How To Find the Correct Height for Your Saddle

As a cyclist, finding the correct height for your saddle is key. Setting it too high or too low can result in knee and back pain, or even injury. Use these easy steps to calculate the height that's right for you.

1. Consult A Bike Pro
There are several ways to calculate your ideal personalized saddle height. Cyclists have argued about these methods and their merits for years. The safest bet to finding the saddle height right for you is to go to your local cycle shop and consult with a professional. They can run a series of tests to help you adjust and get comfortable.


2. Get On An Indoor Trainer Stand
If you're looking to get started on your own, it's best to have an indoor trainer stand for your bike. In addition to being able to exercise and practice despite the weather outside, the trainer stand helps with making adjustments to your bike fit.

First, make sure the bike is level on the stand. Next, get in the saddle and place your heel on the pedal and rotate the pedal to a roughly six o'clock position. The crank arm supporting the pedal your heel is resting on should be in line with the seat tube. If your heel cannot reach the pedal anymore, lower the seat. If there is a bend in your knee, raise the saddle higher. When your knee is straight, you have roughly the correct saddle height.


3. Measure Your Inseam
Another saddle height technique is the "LeMond Method", which involves measuring your inseam and was popularized by American Tour de France legend Greg LeMond.

First, stand flat-footed and barefoot on the floor. Place a flat, sturdy object - such ruler or spirit level or hardcover book - in between your legs. Push it snug against your crotch (this should feel like sitting on a saddle). Then have a friend measure from the flat object against your crotch to the floor in millimeters. This is your inseam measurement. Multiply this number by 0.883. For example if your inseam is 800mm, find your saddle height by calculating 800 X .883. Your saddle height in this case would be 706.4mm.

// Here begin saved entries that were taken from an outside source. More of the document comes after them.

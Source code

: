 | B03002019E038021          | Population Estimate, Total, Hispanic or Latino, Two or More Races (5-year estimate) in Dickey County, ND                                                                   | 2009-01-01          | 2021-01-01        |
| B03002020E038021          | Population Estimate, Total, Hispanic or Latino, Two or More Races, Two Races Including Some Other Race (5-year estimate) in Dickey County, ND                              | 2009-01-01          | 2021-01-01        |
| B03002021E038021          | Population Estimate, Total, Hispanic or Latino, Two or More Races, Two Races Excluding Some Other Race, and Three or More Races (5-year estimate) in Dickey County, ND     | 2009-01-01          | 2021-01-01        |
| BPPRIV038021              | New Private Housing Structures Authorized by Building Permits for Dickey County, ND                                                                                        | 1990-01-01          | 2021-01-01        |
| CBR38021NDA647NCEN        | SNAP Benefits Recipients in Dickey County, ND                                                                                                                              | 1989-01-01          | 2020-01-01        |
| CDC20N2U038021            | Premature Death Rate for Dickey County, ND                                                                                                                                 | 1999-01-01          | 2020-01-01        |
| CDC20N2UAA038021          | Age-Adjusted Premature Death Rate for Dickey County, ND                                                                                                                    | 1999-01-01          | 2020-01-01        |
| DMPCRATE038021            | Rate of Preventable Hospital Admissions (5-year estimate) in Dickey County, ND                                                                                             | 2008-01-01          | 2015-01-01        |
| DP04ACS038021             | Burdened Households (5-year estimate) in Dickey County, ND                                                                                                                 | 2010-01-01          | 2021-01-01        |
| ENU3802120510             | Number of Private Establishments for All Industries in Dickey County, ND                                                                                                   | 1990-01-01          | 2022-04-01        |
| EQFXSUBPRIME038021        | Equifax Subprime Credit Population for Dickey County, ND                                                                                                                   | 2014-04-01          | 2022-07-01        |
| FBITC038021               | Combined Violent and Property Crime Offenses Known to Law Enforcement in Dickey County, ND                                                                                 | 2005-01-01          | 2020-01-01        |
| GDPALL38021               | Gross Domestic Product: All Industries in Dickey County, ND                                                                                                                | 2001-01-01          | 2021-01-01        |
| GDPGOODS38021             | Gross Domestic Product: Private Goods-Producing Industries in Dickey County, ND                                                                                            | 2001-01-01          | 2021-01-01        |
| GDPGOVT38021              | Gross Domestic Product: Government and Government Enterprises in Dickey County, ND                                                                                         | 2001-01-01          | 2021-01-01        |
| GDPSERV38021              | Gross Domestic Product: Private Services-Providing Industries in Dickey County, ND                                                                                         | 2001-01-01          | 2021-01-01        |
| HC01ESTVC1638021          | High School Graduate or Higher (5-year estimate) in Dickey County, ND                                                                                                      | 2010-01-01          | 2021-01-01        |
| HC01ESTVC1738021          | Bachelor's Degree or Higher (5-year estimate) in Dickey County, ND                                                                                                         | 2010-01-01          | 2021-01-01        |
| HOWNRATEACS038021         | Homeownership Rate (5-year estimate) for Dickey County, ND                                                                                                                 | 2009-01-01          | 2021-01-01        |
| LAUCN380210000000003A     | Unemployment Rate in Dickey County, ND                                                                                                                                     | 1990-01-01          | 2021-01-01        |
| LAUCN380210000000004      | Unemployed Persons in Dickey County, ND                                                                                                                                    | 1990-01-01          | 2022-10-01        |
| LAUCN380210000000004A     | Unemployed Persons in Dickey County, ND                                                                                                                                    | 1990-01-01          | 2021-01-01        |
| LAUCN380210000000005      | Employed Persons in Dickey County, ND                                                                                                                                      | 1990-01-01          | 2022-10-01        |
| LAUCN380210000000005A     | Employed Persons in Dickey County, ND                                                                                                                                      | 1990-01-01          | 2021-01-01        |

Adjust your saddle so that it measures as close to 706.4mm as possible, from the top of the saddle to the center of the bottom bracket (where the pedal's crank arm sits).


4. Adjust As You Go
It is important to remember: as a cyclist, you should always listen to your body and adjust as you go. The heel and LeMond method are imperfect, as every rider has different body proportions. You'll want to adjust relying on your body's intuitive need for comfort. While pedaling, if you find yourself uncomfortable in the saddle or rocking your hips too much, you'll need to adjust accordingly.

Follow these simple steps and remember that this process is different for everybody. So keep riding, keep adjusting and you'll find your personal sweet spot in no time.